• [Exercise details]:
If a line below contains the string "approximation", copy it out.
Segment Start: Dataset
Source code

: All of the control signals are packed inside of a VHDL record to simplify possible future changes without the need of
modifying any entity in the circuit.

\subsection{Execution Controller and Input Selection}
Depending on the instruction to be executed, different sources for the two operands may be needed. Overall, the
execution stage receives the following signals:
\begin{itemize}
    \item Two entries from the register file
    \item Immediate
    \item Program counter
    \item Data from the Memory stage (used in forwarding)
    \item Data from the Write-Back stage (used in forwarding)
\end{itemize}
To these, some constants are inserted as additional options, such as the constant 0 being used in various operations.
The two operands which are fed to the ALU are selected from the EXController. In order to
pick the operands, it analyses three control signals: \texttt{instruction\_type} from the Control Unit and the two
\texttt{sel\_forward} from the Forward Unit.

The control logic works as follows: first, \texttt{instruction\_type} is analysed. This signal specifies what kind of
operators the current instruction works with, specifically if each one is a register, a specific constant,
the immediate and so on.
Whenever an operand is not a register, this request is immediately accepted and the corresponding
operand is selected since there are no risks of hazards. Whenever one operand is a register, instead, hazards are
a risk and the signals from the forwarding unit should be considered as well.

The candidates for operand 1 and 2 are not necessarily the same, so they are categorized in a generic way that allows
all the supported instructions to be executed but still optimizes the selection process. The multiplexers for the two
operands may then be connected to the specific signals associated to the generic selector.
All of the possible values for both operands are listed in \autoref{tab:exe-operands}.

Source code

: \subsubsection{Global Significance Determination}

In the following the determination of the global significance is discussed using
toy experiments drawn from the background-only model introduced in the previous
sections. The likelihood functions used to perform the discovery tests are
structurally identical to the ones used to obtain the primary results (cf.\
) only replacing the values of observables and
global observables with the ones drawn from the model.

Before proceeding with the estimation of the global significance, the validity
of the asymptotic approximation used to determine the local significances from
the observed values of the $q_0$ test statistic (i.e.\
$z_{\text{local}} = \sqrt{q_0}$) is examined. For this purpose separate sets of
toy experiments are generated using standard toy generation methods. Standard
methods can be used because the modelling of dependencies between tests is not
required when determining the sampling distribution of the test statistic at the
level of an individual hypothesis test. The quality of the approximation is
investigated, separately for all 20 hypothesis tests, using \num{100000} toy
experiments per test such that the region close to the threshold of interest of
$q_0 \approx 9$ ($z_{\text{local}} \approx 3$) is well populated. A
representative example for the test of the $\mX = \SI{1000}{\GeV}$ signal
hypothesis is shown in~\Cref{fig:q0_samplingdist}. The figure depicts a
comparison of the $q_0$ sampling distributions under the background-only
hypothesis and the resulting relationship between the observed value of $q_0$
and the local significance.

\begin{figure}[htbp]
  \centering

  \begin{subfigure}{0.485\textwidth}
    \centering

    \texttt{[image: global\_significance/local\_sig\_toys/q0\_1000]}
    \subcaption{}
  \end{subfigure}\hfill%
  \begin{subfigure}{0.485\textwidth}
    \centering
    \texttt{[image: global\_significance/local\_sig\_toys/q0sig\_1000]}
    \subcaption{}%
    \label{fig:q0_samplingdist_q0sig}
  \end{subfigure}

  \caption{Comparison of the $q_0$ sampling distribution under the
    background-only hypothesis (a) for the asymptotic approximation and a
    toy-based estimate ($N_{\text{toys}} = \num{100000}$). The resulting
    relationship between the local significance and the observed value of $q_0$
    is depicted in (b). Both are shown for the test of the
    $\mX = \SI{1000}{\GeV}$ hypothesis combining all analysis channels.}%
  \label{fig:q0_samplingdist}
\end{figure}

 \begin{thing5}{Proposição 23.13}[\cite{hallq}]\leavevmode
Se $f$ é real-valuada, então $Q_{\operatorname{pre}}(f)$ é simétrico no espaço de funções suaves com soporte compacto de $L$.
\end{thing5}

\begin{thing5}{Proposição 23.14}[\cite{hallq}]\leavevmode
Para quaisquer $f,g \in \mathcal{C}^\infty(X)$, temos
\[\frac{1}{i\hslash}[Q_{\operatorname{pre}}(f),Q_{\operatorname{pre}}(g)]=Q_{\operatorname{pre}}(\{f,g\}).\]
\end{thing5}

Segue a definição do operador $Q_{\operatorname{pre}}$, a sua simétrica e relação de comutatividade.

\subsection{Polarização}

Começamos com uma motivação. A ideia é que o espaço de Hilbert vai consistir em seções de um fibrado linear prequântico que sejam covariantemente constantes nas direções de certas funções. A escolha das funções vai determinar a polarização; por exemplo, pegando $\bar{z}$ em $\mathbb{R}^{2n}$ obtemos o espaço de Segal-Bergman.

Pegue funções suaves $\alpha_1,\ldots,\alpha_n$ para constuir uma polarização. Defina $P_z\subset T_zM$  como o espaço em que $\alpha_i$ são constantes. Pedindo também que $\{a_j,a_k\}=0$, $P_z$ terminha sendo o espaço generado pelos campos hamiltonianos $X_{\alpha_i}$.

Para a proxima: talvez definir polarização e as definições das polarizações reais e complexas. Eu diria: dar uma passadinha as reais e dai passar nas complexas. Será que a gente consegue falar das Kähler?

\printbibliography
Segment End: Dataset
Segment Start: Dataset
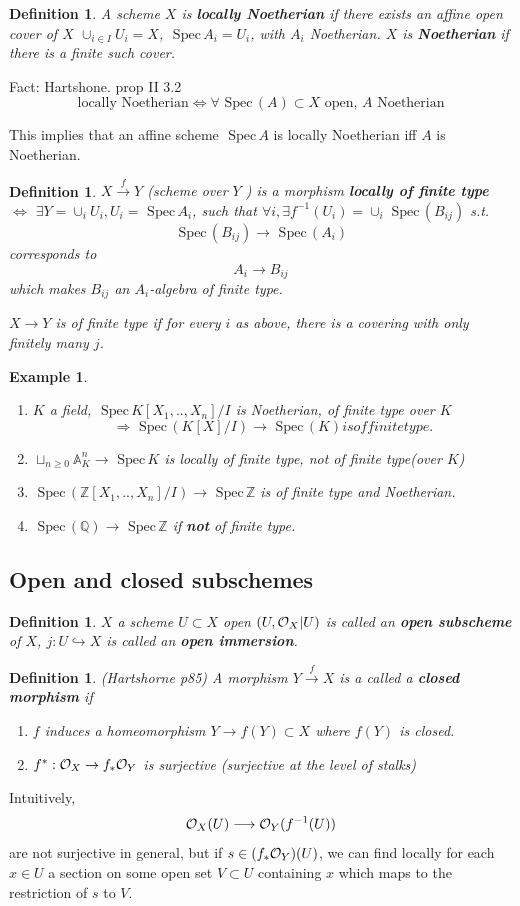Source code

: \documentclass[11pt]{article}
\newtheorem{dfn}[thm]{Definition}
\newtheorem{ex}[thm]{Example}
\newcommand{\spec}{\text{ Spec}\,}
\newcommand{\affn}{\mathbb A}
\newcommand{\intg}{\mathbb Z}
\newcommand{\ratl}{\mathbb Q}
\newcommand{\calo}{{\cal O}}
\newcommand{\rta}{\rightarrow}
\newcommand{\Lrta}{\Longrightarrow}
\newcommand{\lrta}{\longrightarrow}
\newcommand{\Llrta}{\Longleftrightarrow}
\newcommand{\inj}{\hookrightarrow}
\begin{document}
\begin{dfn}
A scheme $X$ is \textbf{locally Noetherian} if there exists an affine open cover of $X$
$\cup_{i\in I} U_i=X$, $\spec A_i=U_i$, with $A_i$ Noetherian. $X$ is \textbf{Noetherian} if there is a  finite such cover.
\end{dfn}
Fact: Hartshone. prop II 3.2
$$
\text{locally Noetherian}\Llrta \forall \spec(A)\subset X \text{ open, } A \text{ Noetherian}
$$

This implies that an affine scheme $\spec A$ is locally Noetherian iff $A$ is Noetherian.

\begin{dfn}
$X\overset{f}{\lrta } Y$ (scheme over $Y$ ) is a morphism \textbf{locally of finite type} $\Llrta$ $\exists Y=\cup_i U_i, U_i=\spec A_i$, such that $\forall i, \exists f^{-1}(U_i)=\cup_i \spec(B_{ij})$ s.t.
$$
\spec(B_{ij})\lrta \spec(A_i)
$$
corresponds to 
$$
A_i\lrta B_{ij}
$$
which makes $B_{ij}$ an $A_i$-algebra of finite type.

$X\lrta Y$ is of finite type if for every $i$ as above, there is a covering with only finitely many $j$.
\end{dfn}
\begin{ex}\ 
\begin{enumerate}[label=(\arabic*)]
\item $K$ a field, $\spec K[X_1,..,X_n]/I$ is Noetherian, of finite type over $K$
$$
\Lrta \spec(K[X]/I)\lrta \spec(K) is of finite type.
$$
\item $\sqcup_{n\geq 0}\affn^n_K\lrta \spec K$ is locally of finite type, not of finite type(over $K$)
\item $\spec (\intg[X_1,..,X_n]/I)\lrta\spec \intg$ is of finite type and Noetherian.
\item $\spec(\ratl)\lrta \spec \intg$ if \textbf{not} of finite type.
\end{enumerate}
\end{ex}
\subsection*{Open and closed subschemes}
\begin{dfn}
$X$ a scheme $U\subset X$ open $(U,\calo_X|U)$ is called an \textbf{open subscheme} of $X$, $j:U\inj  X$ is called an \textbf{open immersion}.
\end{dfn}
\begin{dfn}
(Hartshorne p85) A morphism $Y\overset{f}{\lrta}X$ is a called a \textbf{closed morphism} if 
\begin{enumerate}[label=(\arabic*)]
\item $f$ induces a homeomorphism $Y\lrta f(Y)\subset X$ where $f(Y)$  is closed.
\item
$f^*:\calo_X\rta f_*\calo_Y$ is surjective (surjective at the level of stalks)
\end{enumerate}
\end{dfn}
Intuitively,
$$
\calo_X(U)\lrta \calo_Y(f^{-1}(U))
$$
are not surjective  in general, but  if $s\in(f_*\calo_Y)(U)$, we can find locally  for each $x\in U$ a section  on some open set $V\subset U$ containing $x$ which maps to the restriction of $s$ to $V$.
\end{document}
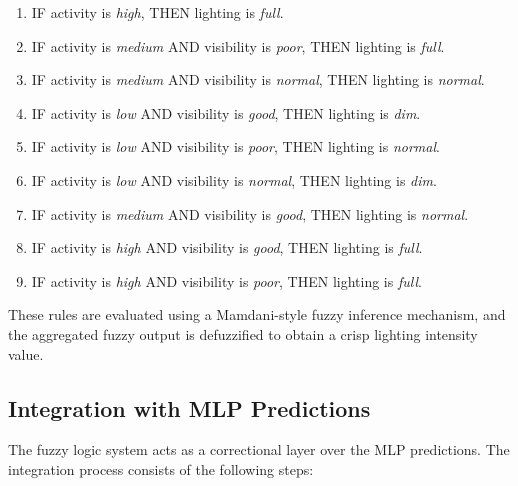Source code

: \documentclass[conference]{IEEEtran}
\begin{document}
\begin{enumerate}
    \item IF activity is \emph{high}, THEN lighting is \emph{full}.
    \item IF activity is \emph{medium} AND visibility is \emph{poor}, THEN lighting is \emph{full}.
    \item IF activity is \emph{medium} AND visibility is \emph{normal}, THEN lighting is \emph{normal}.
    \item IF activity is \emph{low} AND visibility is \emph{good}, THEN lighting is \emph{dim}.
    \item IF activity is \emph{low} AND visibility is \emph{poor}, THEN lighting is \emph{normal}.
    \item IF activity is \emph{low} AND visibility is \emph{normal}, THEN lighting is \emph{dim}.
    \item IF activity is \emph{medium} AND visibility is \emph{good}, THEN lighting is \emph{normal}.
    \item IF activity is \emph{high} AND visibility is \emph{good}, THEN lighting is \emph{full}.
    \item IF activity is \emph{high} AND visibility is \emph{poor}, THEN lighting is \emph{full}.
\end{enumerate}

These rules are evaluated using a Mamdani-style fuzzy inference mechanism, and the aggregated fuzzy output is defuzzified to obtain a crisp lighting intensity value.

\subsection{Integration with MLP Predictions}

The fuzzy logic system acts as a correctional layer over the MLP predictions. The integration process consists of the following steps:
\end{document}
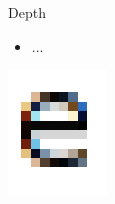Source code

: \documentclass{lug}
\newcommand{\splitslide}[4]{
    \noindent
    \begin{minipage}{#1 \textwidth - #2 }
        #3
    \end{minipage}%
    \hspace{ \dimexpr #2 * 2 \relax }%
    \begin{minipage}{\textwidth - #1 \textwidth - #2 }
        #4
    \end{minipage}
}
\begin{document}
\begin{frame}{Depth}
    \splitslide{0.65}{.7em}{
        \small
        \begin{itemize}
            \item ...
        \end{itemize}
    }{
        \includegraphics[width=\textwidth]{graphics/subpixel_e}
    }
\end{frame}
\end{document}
Segment End: Dataset
Segment Start: Dataset
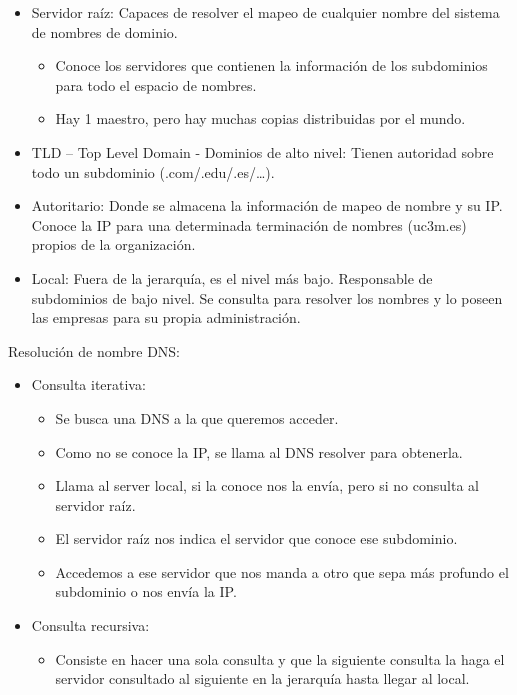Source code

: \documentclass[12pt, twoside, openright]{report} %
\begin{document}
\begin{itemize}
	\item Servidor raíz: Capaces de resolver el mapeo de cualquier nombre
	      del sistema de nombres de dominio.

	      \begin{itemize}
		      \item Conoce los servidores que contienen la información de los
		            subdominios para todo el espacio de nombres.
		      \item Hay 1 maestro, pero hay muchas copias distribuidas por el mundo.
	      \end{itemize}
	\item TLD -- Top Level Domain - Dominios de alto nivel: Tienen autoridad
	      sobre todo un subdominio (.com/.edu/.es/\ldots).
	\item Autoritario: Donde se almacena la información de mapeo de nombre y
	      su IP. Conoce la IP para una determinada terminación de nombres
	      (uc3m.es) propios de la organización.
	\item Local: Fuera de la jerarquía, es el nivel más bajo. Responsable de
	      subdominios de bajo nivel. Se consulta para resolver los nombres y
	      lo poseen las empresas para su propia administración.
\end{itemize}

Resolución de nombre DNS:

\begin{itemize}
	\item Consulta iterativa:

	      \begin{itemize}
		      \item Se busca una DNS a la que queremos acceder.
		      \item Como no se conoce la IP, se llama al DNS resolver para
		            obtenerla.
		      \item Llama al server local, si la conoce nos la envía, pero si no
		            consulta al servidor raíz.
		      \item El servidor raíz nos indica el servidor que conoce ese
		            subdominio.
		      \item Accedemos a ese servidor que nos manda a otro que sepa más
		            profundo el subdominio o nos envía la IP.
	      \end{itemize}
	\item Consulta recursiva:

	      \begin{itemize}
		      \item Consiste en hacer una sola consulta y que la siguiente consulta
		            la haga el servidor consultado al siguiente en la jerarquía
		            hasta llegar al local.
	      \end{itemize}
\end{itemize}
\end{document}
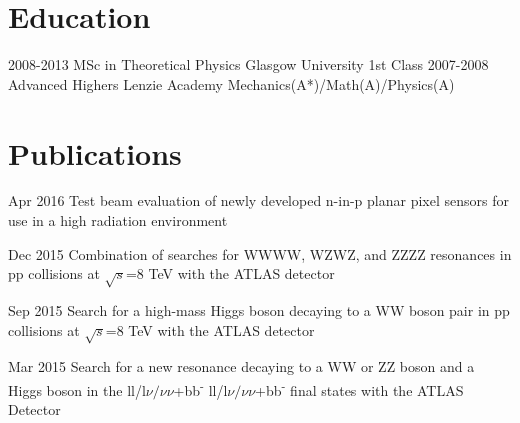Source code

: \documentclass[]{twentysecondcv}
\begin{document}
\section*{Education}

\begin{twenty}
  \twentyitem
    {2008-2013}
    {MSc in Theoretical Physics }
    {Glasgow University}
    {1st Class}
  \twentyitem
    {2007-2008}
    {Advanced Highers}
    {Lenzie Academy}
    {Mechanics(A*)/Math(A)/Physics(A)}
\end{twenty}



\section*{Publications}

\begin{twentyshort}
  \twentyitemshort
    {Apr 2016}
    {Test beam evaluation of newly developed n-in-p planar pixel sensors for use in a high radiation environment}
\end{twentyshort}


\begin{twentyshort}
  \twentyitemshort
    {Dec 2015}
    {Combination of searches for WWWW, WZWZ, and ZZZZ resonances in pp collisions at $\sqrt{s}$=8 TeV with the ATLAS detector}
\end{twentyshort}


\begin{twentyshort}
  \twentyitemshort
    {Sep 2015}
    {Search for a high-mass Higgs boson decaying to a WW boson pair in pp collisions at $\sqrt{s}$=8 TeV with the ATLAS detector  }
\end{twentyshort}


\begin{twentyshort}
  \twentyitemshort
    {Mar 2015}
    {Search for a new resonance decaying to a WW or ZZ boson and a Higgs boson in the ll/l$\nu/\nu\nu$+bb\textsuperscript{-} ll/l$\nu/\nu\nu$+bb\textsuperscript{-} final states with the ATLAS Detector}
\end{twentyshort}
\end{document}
Segment End: Dataset
• [Finished task]:
of the asymptotic approximation used to determine the local significances from
level of an individual hypothesis test. The quality of the approximation is
    background-only hypothesis (a) for the asymptotic approximation and a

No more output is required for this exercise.